--- START ---
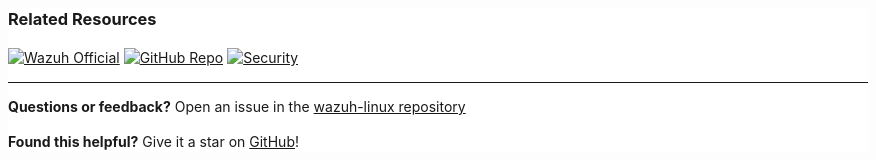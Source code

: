 ### Related Resources

[![Wazuh Official](https://img.shields.io/badge/Wazuh-Official_Docs-blue?style=flat-square&logo=wazuh)](https://documentation.wazuh.com/)
[![GitHub Repo](https://img.shields.io/badge/GitHub-wazuh--linux-black?style=flat-square&logo=github)](https://github.com/i-am-paradoxx/wazuh-linux)
[![Security](https://img.shields.io/badge/Security-Best_Practices-red?style=flat-square&logo=security)](https://wazuh.com/use-cases/)

---

**Questions or feedback?** Open an issue in the [wazuh-linux repository](https://github.com/i-am-paradoxx/wazuh-linux/issues)

**Found this helpful?** Give it a star on [GitHub](https://github.com/i-am-paradoxx/wazuh-linux)!

</div>
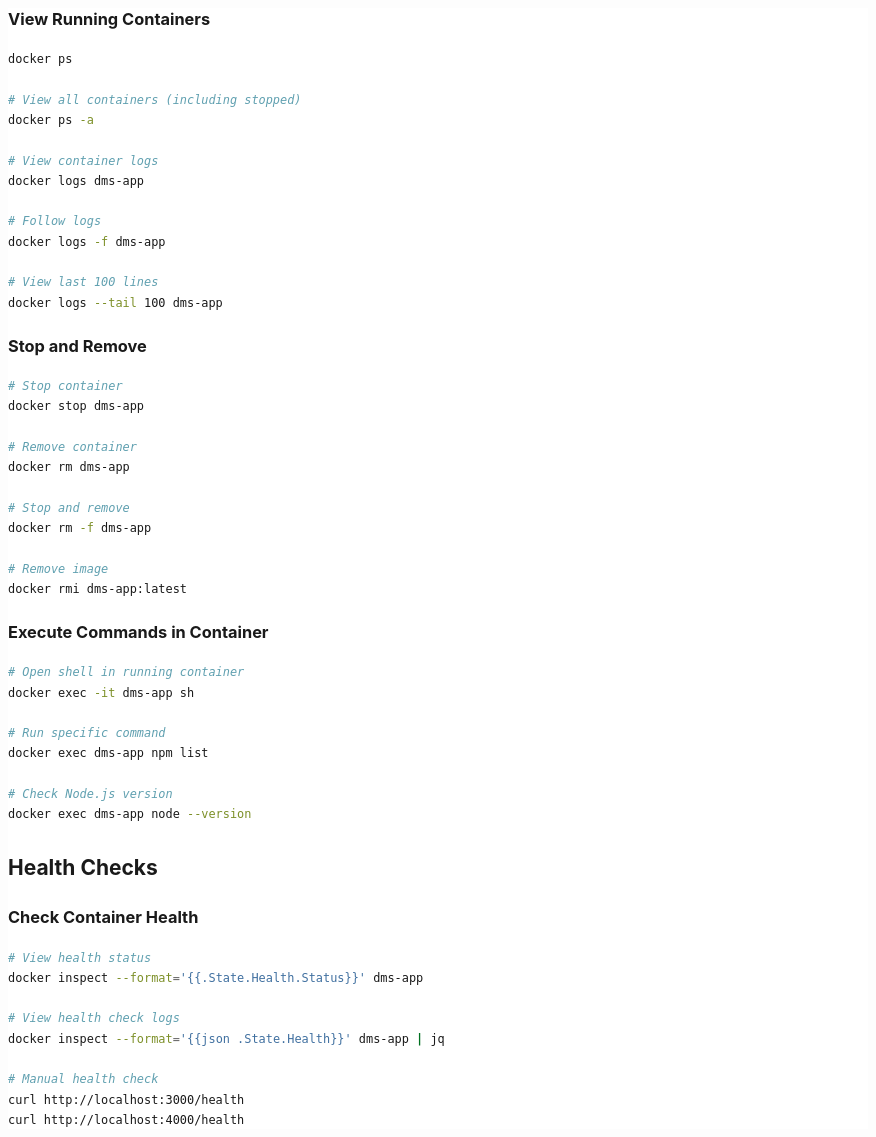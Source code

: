 ### View Running Containers
```bash
docker ps

# View all containers (including stopped)
docker ps -a

# View container logs
docker logs dms-app

# Follow logs
docker logs -f dms-app

# View last 100 lines
docker logs --tail 100 dms-app
```

### Stop and Remove
```bash
# Stop container
docker stop dms-app

# Remove container
docker rm dms-app

# Stop and remove
docker rm -f dms-app

# Remove image
docker rmi dms-app:latest
```

### Execute Commands in Container
```bash
# Open shell in running container
docker exec -it dms-app sh

# Run specific command
docker exec dms-app npm list

# Check Node.js version
docker exec dms-app node --version
```

## Health Checks

### Check Container Health
```bash
# View health status
docker inspect --format='{{.State.Health.Status}}' dms-app

# View health check logs
docker inspect --format='{{json .State.Health}}' dms-app | jq

# Manual health check
curl http://localhost:3000/health
curl http://localhost:4000/health
```
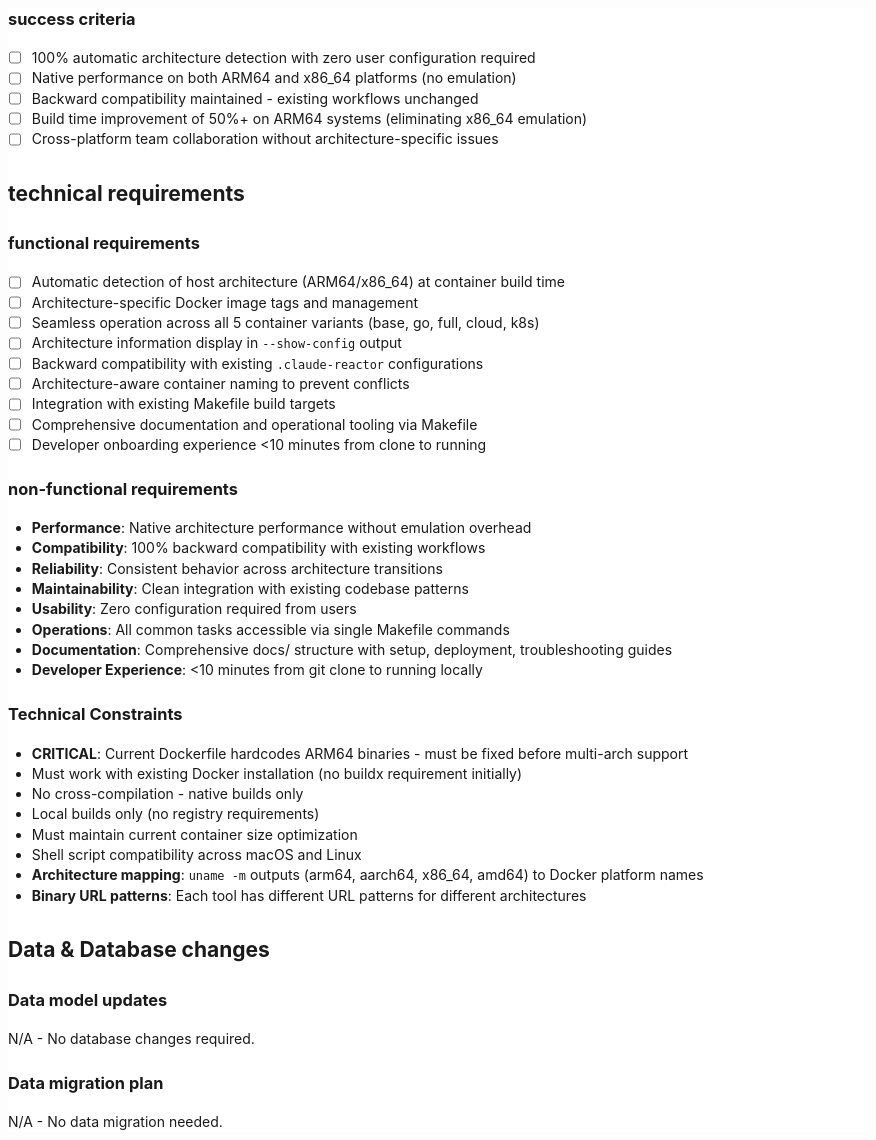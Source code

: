 ### success criteria
- [ ] 100% automatic architecture detection with zero user configuration required
- [ ] Native performance on both ARM64 and x86_64 platforms (no emulation)
- [ ] Backward compatibility maintained - existing workflows unchanged
- [ ] Build time improvement of 50%+ on ARM64 systems (eliminating x86_64 emulation)
- [ ] Cross-platform team collaboration without architecture-specific issues

## technical requirements

### functional requirements
- [ ] Automatic detection of host architecture (ARM64/x86_64) at container build time
- [ ] Architecture-specific Docker image tags and management
- [ ] Seamless operation across all 5 container variants (base, go, full, cloud, k8s)
- [ ] Architecture information display in `--show-config` output
- [ ] Backward compatibility with existing `.claude-reactor` configurations
- [ ] Architecture-aware container naming to prevent conflicts
- [ ] Integration with existing Makefile build targets
- [ ] Comprehensive documentation and operational tooling via Makefile
- [ ] Developer onboarding experience <10 minutes from clone to running

### non-functional requirements
- **Performance**: Native architecture performance without emulation overhead
- **Compatibility**: 100% backward compatibility with existing workflows
- **Reliability**: Consistent behavior across architecture transitions  
- **Maintainability**: Clean integration with existing codebase patterns
- **Usability**: Zero configuration required from users
- **Operations**: All common tasks accessible via single Makefile commands
- **Documentation**: Comprehensive docs/ structure with setup, deployment, troubleshooting guides
- **Developer Experience**: <10 minutes from git clone to running locally

### Technical Constraints
- **CRITICAL**: Current Dockerfile hardcodes ARM64 binaries - must be fixed before multi-arch support
- Must work with existing Docker installation (no buildx requirement initially)
- No cross-compilation - native builds only  
- Local builds only (no registry requirements)
- Must maintain current container size optimization
- Shell script compatibility across macOS and Linux
- **Architecture mapping**: `uname -m` outputs (arm64, aarch64, x86_64, amd64) to Docker platform names
- **Binary URL patterns**: Each tool has different URL patterns for different architectures

## Data & Database changes

### Data model updates
N/A - No database changes required.

### Data migration plan
N/A - No data migration needed.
--- END ---
→ **THE TASK**
Because only one stretch of the records is wanted, please output the lines from the one holding "### Check Container Health" through the one holding "### success criteria" exactly, both included, and leave every picture out.

→ **ANSWER FOR THE TASK**
### Check Container Health
```bash
# View health status
docker inspect --format='{{.State.Health.Status}}' dms-app

# View health check logs
docker inspect --format='{{json .State.Health}}' dms-app | jq

# Manual health check
curl http://localhost:3000/health
curl http://localhost:4000/health
```
Source code

: ### success criteria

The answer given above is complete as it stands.